Under actions, click “Attach Volume”. Select the running instance. Click Attach.

Now log in as usual. We need to mount the volume:

sudo bash
mkdir /mnt/ebs
mount /dev/xvdf /mnt/ebs
cd /mnt/ebs/

Next, we’ll need to install a bunch of software. Some of these tools can be installed using apt-get. Note that apt-get does not necessarily always install the most up-to-date versions of this software! You should always double check versions when you do this.

#Housekeeping stuff for a new instance
sudo bash
apt-get update
apt-get -y install screen git curl gcc make g++ python-dev unzip default-jre pkg-config libncurses5-dev r-base-core r-cran-gplots python-matplotlib sysstat python ncbi-blast+ sqlite
apt-get hmmer

I have preloaded a set of 1000 green ash transcripts to annotate. They are located at

/mnt/ebs/green_ash_transcripts.fasta

I have also preloaded software and data in

/mnt/ebs/functional_annotation

Lets make a directory to hold all of our analysis.

cd /mnt/ebs
mkdir green_ash
cd green_ash
mv ../green_ash_transcripts.fasta .

First, lets find open reading frames (orfs). we will do this with transdecoder.

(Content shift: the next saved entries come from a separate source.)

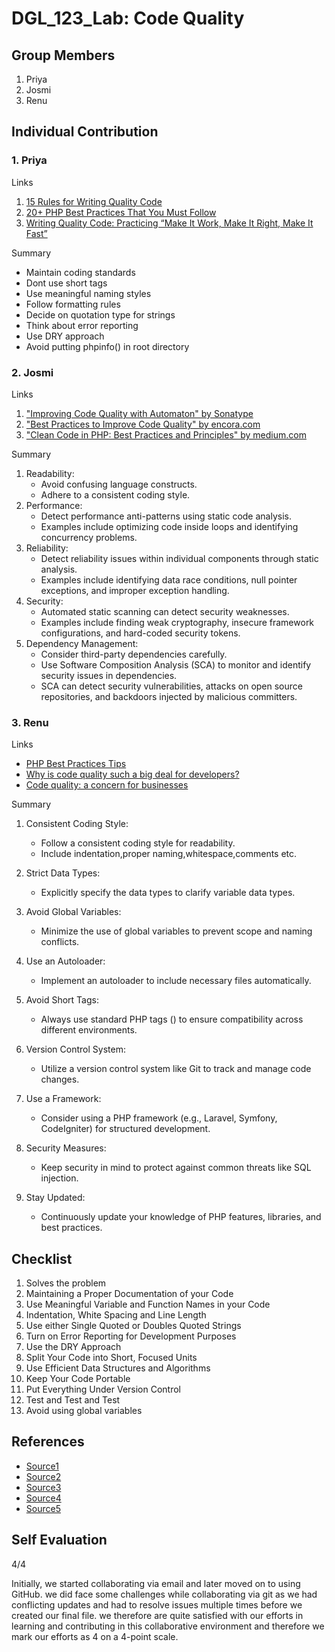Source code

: # DGL_123_Lab: Code Quality

## Group Members
1. Priya
2. Josmi
3. Renu

## Individual Contribution
### 1. Priya
   Links
   1. [15 Rules for Writing Quality Code](https://www.informit.com/articles/article.aspx?p=2223710)
   2. [20+ PHP Best Practices That You Must Follow](https://corephp.com/php-best-practices-that-you-must-follow/)
   3. [Writing Quality Code: Practicing “Make It Work, Make It Right, Make It Fast”](https://keyholesoftware.com/writing-quality-code-practicing-make-it-work-make-it-right-make-it-fast/)
   
   Summary
   - Maintain coding standards
   - Dont use short tags
   - Use meaningful naming styles
   - Follow formatting rules
   - Decide on quotation type for strings
   - Think about error reporting
   - Use DRY approach
   - Avoid putting phpinfo() in root directory
     
### 2. Josmi
   Links
   1. ["Improving Code Quality with Automaton" by Sonatype](https://blog.sonatype.com/improving-code-quality-with-automation)
   2. ["Best Practices to Improve Code Quality" by encora.com](https://www.encora.com/insights/best-practices-to-improve-code-quality)
   3. ["Clean Code in PHP: Best Practices and Principles" by medium.com](https://medium.com/@teal33t/clean-code-in-php-best-practices-and-principles-8ccf2f1673a7)
   
   Summary
   
   1. Readability:
      - Avoid confusing language constructs.
      - Adhere to a consistent coding style.
   2. Performance:
      - Detect performance anti-patterns using static code analysis.
      - Examples include optimizing code inside loops and identifying concurrency problems.
   3. Reliability:
      - Detect reliability issues within individual components through static analysis.
      - Examples include identifying data race conditions, null pointer exceptions, and improper exception handling.
   4. Security:
      - Automated static scanning can detect security weaknesses.
      - Examples include finding weak cryptography, insecure framework configurations, and hard-coded security tokens.
   5. Dependency Management:
      - Consider third-party dependencies carefully.
      - Use Software Composition Analysis (SCA) to monitor and identify security issues in dependencies.
      - SCA can detect security vulnerabilities, attacks on open source repositories, and backdoors injected by malicious committers.
         
### 3. Renu
   Links
   - [PHP Best Practices Tips](https://www.linkedin.com/pulse/php-best-practices-tips-samuel-john/)
   - [Why is code quality such a big deal for developers?](https://medium.com/@cleverti/why-is-code-quality-such-a-big-deal-for-developers-91bdace85d44)
   - [Code quality: a concern for businesses](https://stackoverflow.blog/2021/10/18/code-quality-a-concern-for-businesses-bottom-lines-and-empathetic-programmers/)
   
   Summary
   
 1. Consistent Coding Style:
    - Follow a consistent coding style for readability.
    - Include indentation,proper naming,whitespace,comments etc.
      
 2. Strict Data Types:
    - Explicitly specify the data types to clarify variable data types.
         
 3. Avoid Global Variables:
    - Minimize the use of global variables to prevent scope and naming conflicts.
        
 4. Use an Autoloader:
    - Implement an autoloader to include necessary files automatically.
      
 5. Avoid Short Tags:
    - Always use standard PHP tags (<?php and ?>) to ensure compatibility across different environments.
      
 6. Version Control System:
    - Utilize a version control system like Git to track and manage code changes.
      
 7. Use a Framework:
    - Consider using a PHP framework (e.g., Laravel, Symfony, CodeIgniter) for structured development.
      
 8. Security Measures:
    - Keep security in mind to protect against common threats like SQL injection.
      
 9. Stay Updated:
    - Continuously update your knowledge of PHP features, libraries, and best practices.

    


## Checklist
1.	Solves the problem
2.	Maintaining a Proper Documentation of your Code
3.	Use Meaningful Variable and Function Names in your Code
4.	Indentation, White Spacing and Line Length
5.	Use either Single Quoted or Doubles Quoted Strings
6.	Turn on Error Reporting for Development Purposes
7.	Use the DRY Approach
8.	Split Your Code into Short, Focused Units
9.	Use Efficient Data Structures and Algorithms
10.	Keep Your Code Portable
11.	Put Everything Under Version Control
12.	Test and Test and Test
13.	Avoid using global variables

## References
- [Source1](https://keyholesoftware.com/writing-quality-code-practicing-make-it-work-make-it-right-make-it-fast/)
- [Source2](https://corephp.com/php-best-practices-that-you-must-follow/)
- [Source3](https://www.informit.com/articles/article.aspx?p=2223710)
- [Source4](https://www.encora.com/insights/best-practices-to-improve-code-quality)
- [Source5](https://www.linkedin.com/pulse/php-best-practices-tips-samuel-john/)

## Self Evaluation

4/4

Initially, we started collaborating via email and later moved on to using GitHub. we did face some challenges while collaborating via git as we had conflicting updates and had to resolve issues multiple times before we created our final file. we therefore are quite satisfied with our efforts in learning and contributing in this collaborative environment and therefore we mark our efforts as 4 on a 4-point scale.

TransDecoder identifies likely coding sequences based on the following criteria:

a minimum length open reading frame (ORF) is found in a transcript sequence
a log-likelihood score similar to what is computed by the GeneID software is > 0.
the above coding score is greatest when the ORF is scored in the 1st reading frame as compared to scores in the other 5 reading frames.
if a candidate ORF is found fully encapsulated by the coordinates of another candidate ORF, the longer one is reported. However, a single transcript can report multiple ORFs (allowing for operons, chimeras, etc).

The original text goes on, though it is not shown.